Com o novo Inside Out, a Pixar desafia as matrizes tradicionais das histórias de ambiente familiar — este texto foi publicado no Diário de Notícias (18 Junho), com o título 'Novos usos e costumes'.
A classificação da Pixar como o “paraíso” das imagens digitais deve ser avaliada para além da visão pitoresca com que tantas vezes são problematizadas as transformações tecnológicas. Não se trata, entenda-se, de diminuir o papel determinante que o estúdio tem desempenhado num fenómeno realmente transversal — a reconversão digital global —, capaz de transfigurar o cinema desde as condições de produção até às formas de difusão. Trata-se, isso sim, de lembrar que, através das suas histórias, a Pixar tem sido também uma fábrica narrativa apostada em discutir as regras clássicas de representação dos humanos e respectivas relações. O emblemático Toy Story (1995) não era uma aventura vivida num espaço “invisível” para os olhares humanos?

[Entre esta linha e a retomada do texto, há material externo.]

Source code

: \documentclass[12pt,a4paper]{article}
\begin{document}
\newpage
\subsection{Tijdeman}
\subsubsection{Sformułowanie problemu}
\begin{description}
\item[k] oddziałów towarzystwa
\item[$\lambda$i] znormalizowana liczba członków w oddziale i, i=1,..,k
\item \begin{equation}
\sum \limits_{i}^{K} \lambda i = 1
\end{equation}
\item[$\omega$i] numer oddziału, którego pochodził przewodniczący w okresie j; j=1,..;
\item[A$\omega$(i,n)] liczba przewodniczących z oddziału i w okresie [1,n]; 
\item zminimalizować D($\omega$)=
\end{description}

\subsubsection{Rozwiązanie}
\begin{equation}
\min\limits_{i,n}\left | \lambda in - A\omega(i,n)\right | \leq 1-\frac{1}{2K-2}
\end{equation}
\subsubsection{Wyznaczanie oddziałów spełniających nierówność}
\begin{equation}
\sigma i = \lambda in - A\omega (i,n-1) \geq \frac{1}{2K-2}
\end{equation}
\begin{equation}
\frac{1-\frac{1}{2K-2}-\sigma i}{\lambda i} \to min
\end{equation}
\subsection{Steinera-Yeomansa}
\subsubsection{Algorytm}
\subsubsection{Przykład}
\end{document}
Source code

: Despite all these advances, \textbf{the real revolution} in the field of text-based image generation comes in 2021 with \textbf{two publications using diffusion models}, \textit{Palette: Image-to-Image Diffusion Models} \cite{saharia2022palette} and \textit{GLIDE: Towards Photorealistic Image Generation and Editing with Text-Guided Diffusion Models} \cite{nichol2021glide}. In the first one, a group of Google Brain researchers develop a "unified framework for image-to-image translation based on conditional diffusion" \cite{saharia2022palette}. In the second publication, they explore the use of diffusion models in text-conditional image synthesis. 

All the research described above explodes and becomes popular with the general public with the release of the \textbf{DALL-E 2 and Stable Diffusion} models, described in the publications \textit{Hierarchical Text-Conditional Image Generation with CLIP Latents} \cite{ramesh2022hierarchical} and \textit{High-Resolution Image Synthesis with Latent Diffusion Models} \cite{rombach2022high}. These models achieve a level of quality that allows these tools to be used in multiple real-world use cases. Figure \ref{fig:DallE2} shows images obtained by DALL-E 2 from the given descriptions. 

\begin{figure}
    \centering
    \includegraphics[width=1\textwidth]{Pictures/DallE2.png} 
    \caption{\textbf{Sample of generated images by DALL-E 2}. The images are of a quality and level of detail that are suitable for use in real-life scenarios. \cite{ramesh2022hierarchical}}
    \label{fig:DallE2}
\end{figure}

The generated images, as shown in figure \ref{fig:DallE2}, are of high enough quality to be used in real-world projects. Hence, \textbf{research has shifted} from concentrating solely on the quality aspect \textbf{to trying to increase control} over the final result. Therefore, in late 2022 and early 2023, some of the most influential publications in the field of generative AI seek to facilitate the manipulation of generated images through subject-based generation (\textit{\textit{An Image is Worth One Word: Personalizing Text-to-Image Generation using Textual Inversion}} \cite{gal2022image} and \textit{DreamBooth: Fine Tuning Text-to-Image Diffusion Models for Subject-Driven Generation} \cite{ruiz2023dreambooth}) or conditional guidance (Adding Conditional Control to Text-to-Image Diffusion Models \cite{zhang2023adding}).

O caso de Divertida-Mente [Inside Out] tem um valor ainda mais sintomático, de ressonâncias simbólicas porventura muito mais complexas do que podemos pressentir numa primeira aproximação. O filme abandona a matriz tradicional de encenação das crianças através da família (de acordo com a herança dos estúdios Disney), dando-nos a ver a pequena Riley como um computador gerido por cinco programas básicos (as cinco emoções que habitam o seu cérebro: Alegria, Tristeza, Medo, Repulsa e Raiva). Passamos, assim, da ambiência familiar para personagens cujo comportamento passou a definir-se por elementos virtuais. O essencial de Divertida-Mente acontece mesmo no interior da cabeça de Riley, encenada como uma verdadeira central informática.
Que está em jogo, então? Algo que acaba por escapar ao não muito feliz título português. Tudo acontece nas relações “dentro & fora” (Inside Out), de acordo com uma lógica capaz de desafiar todos os padrões clássicos de caracterização psicológica. Ou ainda: a revolução de usos e costumes começa nas nossas crianças.